# foley belsaw moulding knives



## Chapstick (Mar 12, 2013)

hey guys, I picked up an old craftsman belsaw made planer moulder. I checked and it is a model 910 with a 5 h.p. motor. it is in excellent condition. I removed one of the planer blades and checked it with my micrometer and it is .125 or "1/8 inch". the cutter head has 3 blade slots.

I bought this for making crown, casings, and chair rail primarily. I plan on using 3/4 MDF as material. I have another 13" planer so unless I have some pretty heavy duty planning I will not be using the belsaw for that. I am new to making mouldings and I have a few questions. 

first, I have read that 1/8 knives might bend on me when making moulding. is this accurate ? 

second, when I pulled the blade out and got a good look at the gib key I saw it is a simple piece of aluminum. I could easily have a machine shop mill some modified keys that would allow me to use .250 or even .312 thick knives. from looking at it, it doesn't seem that would be a crazy idea. have any of you guys heard of doing such a thing ? like I said I am new to this so im not sure if perhaps the thicker blades are designed to go into a deeper slot. it seems to me that if one of those knives went flying it would be really bad. :blink: (lack of mangled smiley face) 

third, if that is the case and I can go with thicker knives I am finding it difficult to find out the thicknesses of the different machine manufacturers. I have found 3 different standards but no info on the thickness. 

fourth, I have seen corrugated knives. I am assuming that these are designed to go with a corrugated head but I figured I would throw it out there. 

I am finally putting a legit shop together and am quite excited about it. I am far from a newb and am wicked good at installing trim. I have made due with built up trim on my current Victorian and im tearing into my second Victorian in a couple weeks so I am looking to replace the cheesy non-original trim with some really nice stuff. im talking 5 inch casings, 6 inch crown, and raised panel wainscoting throughout. then custom cabinets. I will need a cabinet saw but im hot on the trail of a nice unisaw. 

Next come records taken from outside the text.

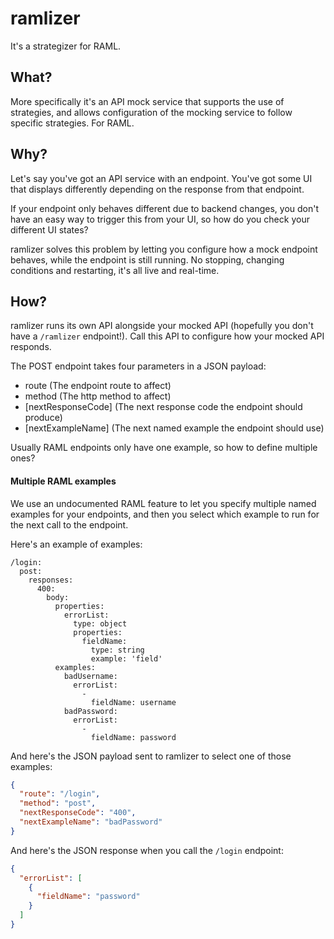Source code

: # ramlizer

It's a strategizer for RAML.

## What?

More specifically it's an API mock service that supports the use of strategies, and allows configuration of the mocking service to follow specific strategies. For RAML.

## Why?

Let's say you've got an API service with an endpoint. You've got some UI that displays differently depending on the response from that endpoint.

If your endpoint only behaves different due to backend changes, you don't have an easy way to trigger this from your UI, so how do you check your different UI states?

ramlizer solves this problem by letting you configure how a mock endpoint behaves, while the endpoint is still running. No stopping, changing conditions and restarting, it's all live and real-time.

## How?

ramlizer runs its own API alongside your mocked API (hopefully you don't have a `/ramlizer` endpoint!). Call this API to configure how your mocked API responds.

The POST endpoint takes four parameters in a JSON payload:

- route (The endpoint route to affect)
- method (The http method to affect)
- [nextResponseCode] (The next response code the endpoint should produce)
- [nextExampleName] (The next named example the endpoint should use)

Usually RAML endpoints only have one example, so how to define multiple ones?

<div class="page"/>

#### Multiple RAML examples

We use an undocumented RAML feature to let you specify multiple named examples for your endpoints, and then you select which example to run for the next call to the endpoint.

Here's an example of examples:

```raml
/login:
  post:
    responses:
      400:
        body:
          properties:
            errorList:
              type: object
              properties:
                fieldName:
                  type: string
                  example: 'field'
          examples:
            badUsername:
              errorList:
                -
                  fieldName: username
            badPassword:
              errorList:
                -
                  fieldName: password
```

And here's the JSON payload sent to ramlizer to select one of those examples:

```json
{
  "route": "/login",
  "method": "post",
  "nextResponseCode": "400",
  "nextExampleName": "badPassword"
}
```

And here's the JSON response when you call the `/login` endpoint:

```json
{
  "errorList": [
    {
      "fieldName": "password"
    }
  ]
}
```

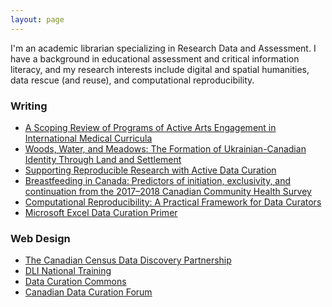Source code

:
 ```yaml
---
layout: page
---
```


I'm an academic librarian specializing in Research Data and Assessment. I have a background in educational assessment and critical information literacy, and my research interests include digital and spatial humanities, data rescue (and reuse), and computational reproducibility.



<!---
I'm passionate about Canadian politics and discourse. My [masters thesis](http://definingprivacy.mediagestalt.com) investigated the Canadian Government's meaning of privacy by digitally analyzing a 60 million word Hansard corpus. Download my [data](https://dataverse.scholarsportal.info/dataverse/hansard) and my [code](https://github.com/mediagestalt).

--->
### Writing

- [A Scoping Review of Programs of Active Arts Engagement in International Medical Curricula](https://doi.org/10.5334/pme.1506)
- [Woods, Water, and Meadows: The Formation of Ukrainian-Canadian Identity Through Land and Settlement](https://doi.org/10.15353/acmla.n174.6015)
- [Supporting Reproducible Research with Active Data Curation](https://doi.org/10.5206/qqsg2445)
- [Breastfeeding in Canada: Predictors of initiation, exclusivity, and continuation from the 2017–2018 Canadian Community Health Survey](https://doi.org/10.1139/apnm-2022-0333)
- [Computational Reproducibility: A Practical Framework for Data Curators](https://doi.org/10.7191/jeslib.2021.1206)
- [Microsoft Excel Data Curation Primer](https://hdl.handle.net/11299/202816)

### Web Design

- [The Canadian Census Data Discovery Partnership](https://cddp-pddr.ca)
- [DLI National Training](https://dli-training.github.io)
- [Data Curation Commons](https://portage-ceg.github.io)
- [Canadian Data Curation Forum](https://data-curation.github.io)
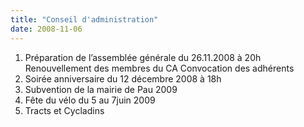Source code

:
 ```yaml
---
title: "Conseil d'administration"
date: 2008-11-06
---
```


1. Préparation de l’assemblée générale du 26.11.2008 à 20h
Renouvellement des membres du CA 
Convocation des adhérents 
2. Soirée anniversaire du 12 décembre 2008 à 18h
3. Subvention de la mairie de Pau 2009
4. Fête du vélo du 5 au 7juin 2009
5. Tracts et Cycladins

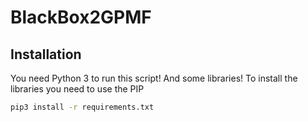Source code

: # BlackBox2GPMF

## Installation

You need Python 3 to run this script! And some libraries!
To install the libraries you need to use the PIP

```bash
pip3 install -r requirements.txt 
```
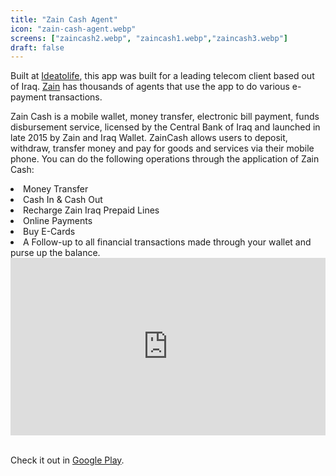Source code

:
 ```yaml
---
title: "Zain Cash Agent"
icon: "zain-cash-agent.webp"
screens: ["zaincash2.webp", "zaincash1.webp","zaincash3.webp"]
draft: false
---
```


Built at [Ideatolife](https://ideatolife.me), this app was built for a leading telecom client based out of
Iraq. [Zain](https://www.zaincash.iq/en/) has thousands of agents that use the app to do various e-payment transactions.

Zain Cash is a mobile wallet, money transfer, electronic bill payment, funds disbursement service, licensed by the Central Bank of Iraq and launched in late 2015 by Zain and Iraq Wallet. ZainCash allows users to deposit, withdraw, transfer money and pay for goods and services via their mobile phone. You can do the following operations through the application of Zain Cash:
<lu>
<li>Money Transfer</li>
<li>Cash In & Cash Out</li>
<li>Recharge Zain Iraq Prepaid Lines</li>
<li>Online Payments</li>
<li>Buy E-Cards</li>
<li>A Follow-up to all financial transactions made through your wallet and purse up the balance.</li>
</lu>

<div style="position:relative;height:0;padding-bottom:56.25%"><iframe src="https://www.youtube.com/embed/3iJeev5puWU?ecver=2" style="position:absolute;width:100%;height:100%;left:0" width="640" height="360" frameborder="0" allow="autoplay; encrypted-media" allowfullscreen></iframe></div>
</br>

 Check it out in [Google Play](https://play.google.com/store/apps/details?id=com.ideatolife.zaincash).
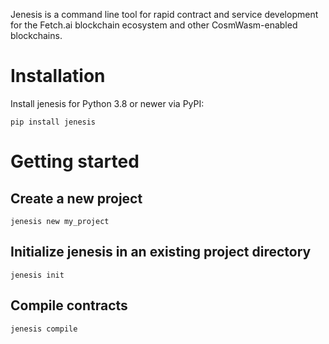 Jenesis is a command line tool for rapid contract and service development for the Fetch.ai blockchain ecosystem and other CosmWasm-enabled blockchains.

# Installation

Install jenesis for Python 3.8 or newer via PyPI:

```
pip install jenesis
```

# Getting started

## Create a new project

```
jenesis new my_project
```

## Initialize jenesis in an existing project directory

```
jenesis init
```

## Compile contracts


```
jenesis compile
```
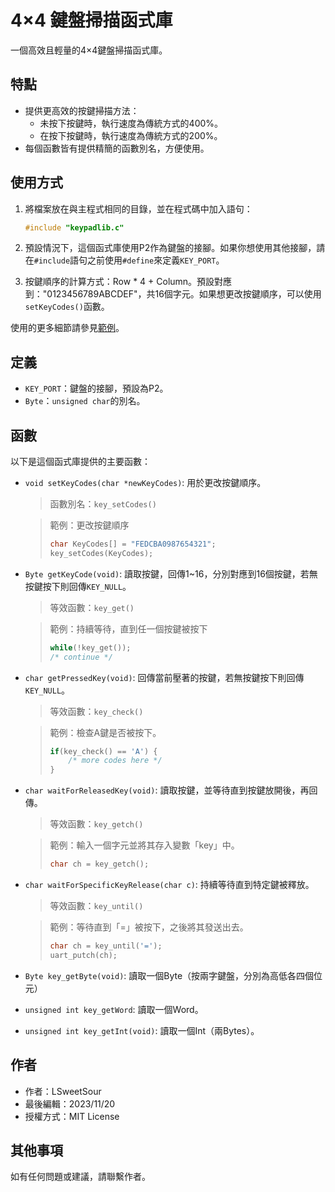 # 4×4 鍵盤掃描函式庫
一個高效且輕量的4×4鍵盤掃描函式庫。

## 特點

- 提供更高效的按鍵掃描方法：
    + 未按下按鍵時，執行速度為傳統方式的400%。
    + 在按下按鍵時，執行速度為傳統方式的200%。
- 每個函數皆有提供精簡的函數別名，方便使用。

## 使用方式

1. 將檔案放在與主程式相同的目錄，並在程式碼中加入語句：

    ```c
    #include "keypadlib.c"
    ```

2. 預設情況下，這個函式庫使用P2作為鍵盤的接腳。如果你想使用其他接腳，請在`#include`語句之前使用`#define`來定義`KEY_PORT`。

3. 按鍵順序的計算方式：Row * 4 + Column。預設對應到："0123456789ABCDEF"，共16個字元。如果想更改按鍵順序，可以使用`setKeyCodes()`函數。

使用的更多細節請參見[範例](/example/)。

## 定義
- `KEY_PORT`：鍵盤的接腳，預設為P2。
- `Byte`：`unsigned char`的別名。

## 函數

以下是這個函式庫提供的主要函數：

- `void setKeyCodes(char *newKeyCodes)`: 用於更改按鍵順序。  

    > 函數別名：`key_setCodes()`

    > 範例：更改按鍵順序
    > ```c
    > char KeyCodes[] = "FEDCBA0987654321";
    > key_setCodes(KeyCodes);
    > ```


- `Byte getKeyCode(void)`: 讀取按鍵，回傳1~16，分別對應到16個按鍵，若無按鍵按下則回傳`KEY_NULL`。
    > 等效函數：`key_get()`

    > 範例：持續等待，直到任一個按鍵被按下
    > ```c
    > while(!key_get());
    > /* continue */
    > ```

- `char getPressedKey(void)`: 回傳當前壓著的按鍵，若無按鍵按下則回傳`KEY_NULL`。

    > 等效函數：`key_check()`
    
    > 範例：檢查A鍵是否被按下。
    > ```c
    > if(key_check() == 'A') {
    >     /* more codes here */
    > }
    > ```

- `char waitForReleasedKey(void)`: 讀取按鍵，並等待直到按鍵放開後，再回傳。

    > 等效函數：`key_getch()`

    > 範例：輸入一個字元並將其存入變數「key」中。
    > ```c
    > char ch = key_getch();
    > ```

- `char waitForSpecificKeyRelease(char c)`: 持續等待直到特定鍵被釋放。

    > 等效函數：`key_until()`

    > 範例：等待直到「=」被按下，之後將其發送出去。
    > ```c
    > char ch = key_until('=');
    > uart_putch(ch);
    > ```

- `Byte key_getByte(void)`: 讀取一個Byte（按兩字鍵盤，分別為高低各四個位元）
- `unsigned int key_getWord`: 讀取一個Word。
- `unsigned int key_getInt(void)`: 讀取一個Int（兩Bytes）。

## 作者

- 作者：LSweetSour
- 最後編輯：2023/11/20
- 授權方式：MIT License

## 其他事項
如有任何問題或建議，請聯繫作者。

any input would be great. have a nice day.


----------



## cabinetman (Jul 5, 2007)

Several machines can use the same knife. F/B, Woodmaster, and the Craftsman share many of the same. The planer knives may be ⅛", but the moulding knives are ¼". You can do mouldings with a single knife, and have provided 2 gibs/counterweights.









 







.


----------



## pidaster (Feb 22, 2013)

I picked up an old Belsaw planer last weekend. It's a 9103 model. I haven't had time to look into it a great deal but it did come with a few moulding knives. Glad to know other knives will fit.


----------



## woodnthings (Jan 24, 2009)

*check this out*

http://www.woodworkingtalk.com/f23/molding-knives-woodmaster-style-machine-14934/

I have a Craftsman 9103, I believe... also, but I've never used the molding knives. It wouldn't surprise me if the table saw molding cutters will fit in the planer/molder. They are available on E Bay and other sources.
http://www.ebay.com/sch/i.html?_trk...nkw=craftsman+molding+head&_sacat=0&_from=R40

http://corobcutters.com/

http://moldingknivesdirect.com/


----------



## Chapstick (Mar 12, 2013)

I'm probably going to do the feed per minute upgrade from 12 to 22 fpm. If i did this would it be wise to go with more than one knife ? I would definately get more cuts per inch. But man those big knives sure are expensive. Maybe I'd be better off leaving it alone.


----------



## woodnthings (Jan 24, 2009)

Chapstick said:


> I'm probably going to do the feed per minute upgrade from 12 to 22 fpm. If i did this would it be wise to go with more than one knife ? I would definately get more cuts per inch. But man those big knives sure are expensive. Maybe I'd be better off leaving it alone.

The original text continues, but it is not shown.